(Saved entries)
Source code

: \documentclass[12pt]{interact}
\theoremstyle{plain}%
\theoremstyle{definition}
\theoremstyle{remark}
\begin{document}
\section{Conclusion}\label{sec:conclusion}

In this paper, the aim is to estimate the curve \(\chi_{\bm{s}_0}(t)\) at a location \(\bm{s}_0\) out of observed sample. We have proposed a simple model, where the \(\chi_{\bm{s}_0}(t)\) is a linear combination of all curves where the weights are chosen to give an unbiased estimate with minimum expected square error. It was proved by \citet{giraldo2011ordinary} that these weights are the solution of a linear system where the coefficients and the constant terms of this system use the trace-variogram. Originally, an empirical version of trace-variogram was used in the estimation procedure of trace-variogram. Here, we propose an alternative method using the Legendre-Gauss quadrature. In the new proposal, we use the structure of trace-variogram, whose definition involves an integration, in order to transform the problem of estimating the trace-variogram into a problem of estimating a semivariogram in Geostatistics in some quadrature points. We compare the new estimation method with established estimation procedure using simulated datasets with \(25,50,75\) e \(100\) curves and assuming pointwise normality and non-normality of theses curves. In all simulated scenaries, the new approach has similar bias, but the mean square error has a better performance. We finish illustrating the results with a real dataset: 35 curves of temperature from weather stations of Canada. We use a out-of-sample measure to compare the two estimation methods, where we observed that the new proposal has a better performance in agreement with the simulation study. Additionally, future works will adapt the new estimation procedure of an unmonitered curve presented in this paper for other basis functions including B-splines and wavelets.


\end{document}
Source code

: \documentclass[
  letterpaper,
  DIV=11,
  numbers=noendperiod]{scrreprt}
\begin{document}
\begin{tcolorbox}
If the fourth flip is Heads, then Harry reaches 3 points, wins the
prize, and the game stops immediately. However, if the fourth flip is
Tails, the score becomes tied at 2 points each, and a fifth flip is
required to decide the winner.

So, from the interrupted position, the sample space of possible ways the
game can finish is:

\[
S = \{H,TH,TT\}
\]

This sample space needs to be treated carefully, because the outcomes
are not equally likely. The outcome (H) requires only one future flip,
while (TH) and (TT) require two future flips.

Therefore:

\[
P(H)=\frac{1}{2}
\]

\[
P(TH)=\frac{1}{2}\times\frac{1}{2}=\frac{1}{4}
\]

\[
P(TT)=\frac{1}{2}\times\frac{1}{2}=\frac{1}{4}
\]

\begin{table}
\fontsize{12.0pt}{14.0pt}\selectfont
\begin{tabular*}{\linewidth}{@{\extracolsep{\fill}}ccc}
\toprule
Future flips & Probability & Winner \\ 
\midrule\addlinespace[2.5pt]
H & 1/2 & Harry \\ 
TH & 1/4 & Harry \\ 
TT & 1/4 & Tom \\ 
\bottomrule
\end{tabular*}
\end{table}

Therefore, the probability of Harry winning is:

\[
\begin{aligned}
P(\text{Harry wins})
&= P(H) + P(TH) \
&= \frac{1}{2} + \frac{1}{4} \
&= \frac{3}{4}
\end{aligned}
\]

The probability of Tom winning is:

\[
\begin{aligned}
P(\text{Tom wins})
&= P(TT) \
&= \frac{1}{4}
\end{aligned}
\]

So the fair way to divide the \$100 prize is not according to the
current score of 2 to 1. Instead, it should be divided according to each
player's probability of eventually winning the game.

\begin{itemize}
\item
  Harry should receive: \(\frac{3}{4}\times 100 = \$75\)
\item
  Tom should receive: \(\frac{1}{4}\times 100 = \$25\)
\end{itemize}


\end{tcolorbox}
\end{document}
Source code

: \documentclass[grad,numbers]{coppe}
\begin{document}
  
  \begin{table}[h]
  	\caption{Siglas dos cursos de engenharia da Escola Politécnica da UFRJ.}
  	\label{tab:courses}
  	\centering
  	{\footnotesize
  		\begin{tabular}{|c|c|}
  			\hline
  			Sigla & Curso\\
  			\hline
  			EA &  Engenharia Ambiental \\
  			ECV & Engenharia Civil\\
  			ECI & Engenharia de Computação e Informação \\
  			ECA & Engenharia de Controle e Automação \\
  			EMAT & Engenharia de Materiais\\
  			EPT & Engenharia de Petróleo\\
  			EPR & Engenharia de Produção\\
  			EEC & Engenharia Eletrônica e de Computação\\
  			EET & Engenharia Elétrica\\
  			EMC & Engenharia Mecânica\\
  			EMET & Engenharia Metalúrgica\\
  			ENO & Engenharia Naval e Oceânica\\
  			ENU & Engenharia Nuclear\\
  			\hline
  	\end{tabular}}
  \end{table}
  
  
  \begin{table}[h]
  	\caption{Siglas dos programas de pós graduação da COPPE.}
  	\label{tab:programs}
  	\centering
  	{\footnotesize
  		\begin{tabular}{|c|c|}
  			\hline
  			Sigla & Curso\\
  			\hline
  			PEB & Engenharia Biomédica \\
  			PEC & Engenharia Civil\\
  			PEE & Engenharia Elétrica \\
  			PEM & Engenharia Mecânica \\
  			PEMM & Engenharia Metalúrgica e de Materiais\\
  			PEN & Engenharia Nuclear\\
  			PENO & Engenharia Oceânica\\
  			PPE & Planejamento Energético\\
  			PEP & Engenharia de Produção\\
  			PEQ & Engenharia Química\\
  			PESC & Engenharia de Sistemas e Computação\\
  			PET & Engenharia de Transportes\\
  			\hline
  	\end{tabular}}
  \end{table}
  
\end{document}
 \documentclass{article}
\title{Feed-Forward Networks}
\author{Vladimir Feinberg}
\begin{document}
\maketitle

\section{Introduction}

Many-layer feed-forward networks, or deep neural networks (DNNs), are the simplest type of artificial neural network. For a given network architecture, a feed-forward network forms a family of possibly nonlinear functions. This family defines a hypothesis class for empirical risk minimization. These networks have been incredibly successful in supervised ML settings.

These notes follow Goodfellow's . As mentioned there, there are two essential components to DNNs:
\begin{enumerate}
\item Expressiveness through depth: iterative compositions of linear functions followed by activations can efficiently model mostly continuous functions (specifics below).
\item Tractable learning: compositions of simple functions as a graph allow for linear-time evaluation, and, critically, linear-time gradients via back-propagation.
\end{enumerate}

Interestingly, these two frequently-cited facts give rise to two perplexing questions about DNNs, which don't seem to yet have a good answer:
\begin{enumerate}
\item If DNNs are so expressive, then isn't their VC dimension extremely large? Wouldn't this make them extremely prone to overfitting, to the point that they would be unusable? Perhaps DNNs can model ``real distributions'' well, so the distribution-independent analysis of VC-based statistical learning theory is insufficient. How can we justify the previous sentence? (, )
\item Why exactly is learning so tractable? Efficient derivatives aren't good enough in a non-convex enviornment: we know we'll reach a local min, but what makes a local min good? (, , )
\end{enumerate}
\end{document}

- [WHAT TO WORK ON]: Using the entries above, work out the number of lines that hold the word "frac" and write it with no other words.

- [COMPLETED TASK]: 8